On the Front Foot: England make heavy weather of 'defective' Duckworth-Lewis

Click to follow
The Independent Online

Let us hope otherwise but the prospects are that some of what's left of the World Twenty20 will be disfigured by the Duckworth-Lewis method. This is not the D-L's fault but the fact is that rain in St Lucia and Barbados at this time of year is not uncommon. In matches shortened by the weather, D-L decides what should happen and how. England have got themselves into a dreadful tizzy about it, feeling that they have twice been on the wrong end of it. The first time was in the World T20 last year in England when West Indies faced a reduced target and chased it, as they did on the second occasion in Guyana last Tuesday.

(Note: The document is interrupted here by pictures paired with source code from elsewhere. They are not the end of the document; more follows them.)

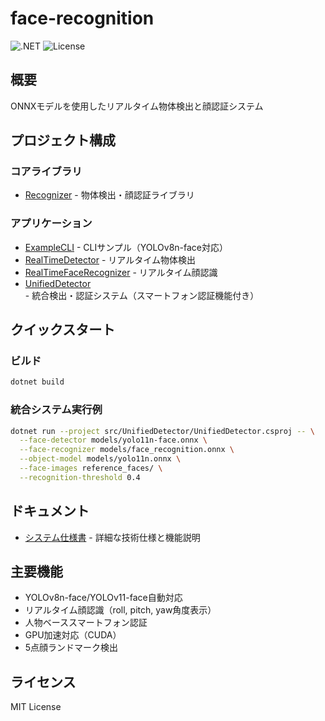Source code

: # face-recognition

![.NET](https://img.shields.io/badge/.NET-8.0-blue)
![License](https://img.shields.io/badge/license-MIT-green)

## 概要

ONNXモデルを使用したリアルタイム物体検出と顔認証システム

## プロジェクト構成

### コアライブラリ
- [Recognizer](./src/Recognizer/readme.md) - 物体検出・顔認証ライブラリ

### アプリケーション
- [ExampleCLI](./src/ExampleCLI/README.md) - CLIサンプル（YOLOv8n-face対応）
- [RealTimeDetector](./src/RealTimeDetector/README.md) - リアルタイム物体検出
- [RealTimeFaceRecognizer](./src/RealTimeFaceRecognizer/README.md) - リアルタイム顔認識
- [UnifiedDetector](./src/UnifiedDetector/README.md) - 統合検出・認証システム（スマートフォン認証機能付き）

## クイックスタート

### ビルド
```bash
dotnet build
```

### 統合システム実行例
```bash
dotnet run --project src/UnifiedDetector/UnifiedDetector.csproj -- \
  --face-detector models/yolo11n-face.onnx \
  --face-recognizer models/face_recognition.onnx \
  --object-model models/yolo11n.onnx \
  --face-images reference_faces/ \
  --recognition-threshold 0.4
```

## ドキュメント

- [システム仕様書](./docs/system-specifications.md) - 詳細な技術仕様と機能説明

## 主要機能

- YOLOv8n-face/YOLOv11-face自動対応
- リアルタイム顔認識（roll, pitch, yaw角度表示）
- 人物ベーススマートフォン認証
- GPU加速対応（CUDA）
- 5点顔ランドマーク検出

## ライセンス

MIT License
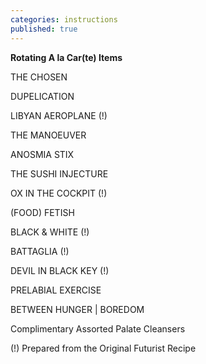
 ```yaml
---
categories: instructions
published: true
---
```


**Rotating A la Car(te) Items**

THE CHOSEN

DUPELICATION

LIBYAN AEROPLANE (!)

THE MANOEUVER

ANOSMIA STIX

THE SUSHI INJECTURE

OX IN THE COCKPIT (!)

(FOOD) FETISH

BLACK & WHITE (!)

BATTAGLIA (!)

DEVIL IN BLACK KEY (!)

PRELABIAL EXERCISE

BETWEEN HUNGER | BOREDOM

Complimentary Assorted Palate Cleansers

(!) Prepared from the Original Futurist Recipe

England said nothing between last June and last week, made no official complaints or suggestions but remain convinced the system is defective. Yet when they thought they were badly done to by the Umpire Review System in Cape Town in January (they probably were after Graeme Smith survived a review despite looking for all the world as though he had edged a ball from Ryan Sidebottom) they immediately campaigned for a change in the procedure. According to England's coach, Andy Flower, the situations were different and all cricketing stakeholders would see D-L was defective in T20. What stakeholders could actually see was that England did not bowl well at the start of the West Indies innings, allowing them the flier that sealed victory. What is patently obvious is that any match in which one innings is only five overs long will probably produce distorted cricket. If that is what England mean they should say so. Otherwise they should get on with it.

Clarke curries favour

The feeling that Twenty20 will take over the world was enhanced by the email of complaint from Giles Clarke, the ECB chairman, to the Board of Control for Cricket in India. Clarke suggested that Lalit Modi, the suspended commissioner of the Indian Premier League, had undermined established cricket in India and England by holding meetings with the Test match counties about establishing a Twenty20 club tournament in England based on IPL franchises. Perhaps he had, and perhaps the counties were correct in saying that their discussions had merely been exploratory and that Clarke had been kept informed. The point is that the Test match counties – all eight of them – are keen on a smaller but substantially richer T20 competition with big-name stars. They need the money that they hope it would generate because they have grounds to upkeep. The BCCI responded to Clarke's missive by issuing a second notice against Modi, referring to his "diabolical design". Modi will defend himself and he may well survive – that is for the Indians to decide. It seems certain, however, that a city-based T20 is desired (anything would be better than the gigantic, bastardised English version starting next month) and that Clarke's odd intervention, currying favour with the BCCI, has just drawn attention to that. The ECB have wider responsibilities to the game at large and have a delicate balancing act to perform but the point is being reached where they will tip over the edge.

Home-grown Yorkies rule

Not the least uplifting part of Yorkshire being atop the Championship is the team's composition. Nine of the side that hammered Essex last week were born in the Broad Acres (their opponents had only one actually born in Essex). True, there were two overseas players but it is almost just like the old days.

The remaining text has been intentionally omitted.